The officials talks to by the FPJ pointed out that it was the Ronald Reagen administration which bombed the home of Libyan President Muammar Gaddafi in April 1986 in retaliation for a bomb attack in a Berlin discotheque earlier. The Clinton administration targeted Al Qaeda leaders in a missle attack on the latters' camp in Afghanistan to extract revenge for the terror attacks on two U.S. embassy in east Africa. In May 2011, U.S. Navy Seals gunned down terror leader Osama Bin Laden in hideout in Abbotabad in Pakistan.
The sources pointed out that the US Executive Order 11905 issued February 19, 1976, by the then US President Gerald Ford prohibited officials from carrying out political assassination anywhere in the world. This order was issued when a CIA plan to assassinate Cuban leader Fidel Castrol in the 1960s. This order was effectively reiterated by both the Jimmy Carter government and the Reagen administration.
A senior IB official said these three orders did not prevent the US government from targeting Gaddafi, terror leaders in Afghanistan and Osama Bin Laden.

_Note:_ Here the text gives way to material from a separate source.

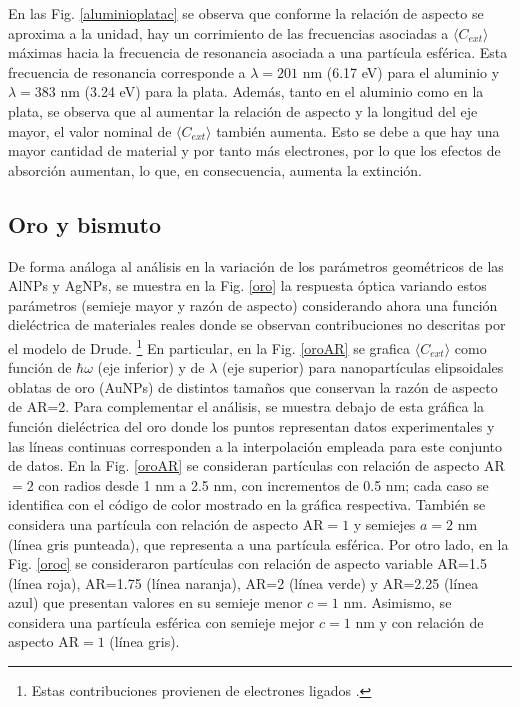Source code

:  En las Fig. \ref{aluminioplatac} se observa que conforme la relación de aspecto se aproxima a la unidad, hay un corrimiento de las frecuencias asociadas a $\langle C_{ext}\rangle$ máximas hacia la frecuencia de resonancia asociada a una partícula esférica. Esta frecuencia de resonancia corresponde a $\lambda=201\text{ nm}$ (6.17 eV) para el aluminio y $\lambda=383\text{ nm}$ (3.24 eV) para la plata. Además, tanto en el aluminio como en la plata, se observa que al aumentar la relación de aspecto y la longitud del eje mayor, el valor nominal de  $\langle C_{ext}\rangle$ también aumenta. Esto se debe a que hay una mayor cantidad de material y por tanto más electrones, por lo que los efectos de absorción aumentan, lo que, en consecuencia, aumenta la extinción.



\subsection*{Oro y bismuto}
De forma análoga al análisis en la variación de los parámetros geométricos de las AlNPs y AgNPs, se muestra en la Fig. \ref{oro} la respuesta óptica variando estos parámetros (semieje mayor y razón de aspecto) considerando ahora una función dieléctrica de materiales reales donde se observan contribuciones no descritas por el modelo de Drude. \footnote{Estas contribuciones provienen de electrones ligados \cite{Plasmonics}.} En particular, en la Fig. \ref{oroAR} se grafica $\langle C_{ext}\rangle$ como función de $\hbar\omega$ (eje inferior) y de $\lambda$ (eje superior) para nanopartículas elipsoidales oblatas de oro (AuNPs) de distintos tamaños que conservan la razón de aspecto de AR=2. Para complementar el análisis, se muestra debajo de esta gráfica la función dieléctrica del oro donde los puntos representan datos experimentales \cite{Plata} y las líneas continuas corresponden a la interpolación empleada para este conjunto de datos. En la Fig. \ref{oroAR} se consideran partículas con relación de aspecto AR$=2$ con radios desde 1  nm a 2.5 nm, con incrementos de 0.5 nm; cada caso se identifica con el código de color mostrado en la gráfica respectiva. También se considera una partícula con relación de aspecto AR$=1$ y semiejes $a=2$ nm (línea gris punteada), que representa a una partícula esférica. Por otro lado, en la Fig. \ref{oroc} se consideraron partículas con relación de aspecto variable AR=1.5 (línea roja), AR=1.75 (línea naranja), AR=2 (línea verde) y AR=2.25 (línea azul) que presentan valores en su semieje menor $c=1\text{ nm}$. Asimismo, se considera una partícula esférica con semieje mejor $c=1\text{ nm}$ y con relación de aspecto AR$=1$ (línea gris).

Referring to a published document, an intelligence operative said following the September 2001 suicide bomb attacks on the U.S., the Congress authorised President George W Bush to “use all necessary and appropriate force against those nations, organizations, or persons he determines planned, authorised, committed, or aided the terrorist attacks.” President Bush later enlarged the scope of Clinton’s endorsement of covert lethal activities by letting the CIA and U.S. special forces to kill anyone on a secret “high-value target list." As part of this campaign, several leaders of the Taliban and other terror organisations were neutralised by the CIA in Afghanistan, Pakistan and other countries. President Barack Obama further widened the scope of this policy of targeted killings, the IB official noted.
It is further pointed out that the U.S. has not yet handed over David Headly, one of the main accused in the terror attack on Mumbai in March, 1993. "Given this background we cannot but notice the double standards being observed by Washington DC," an official noted.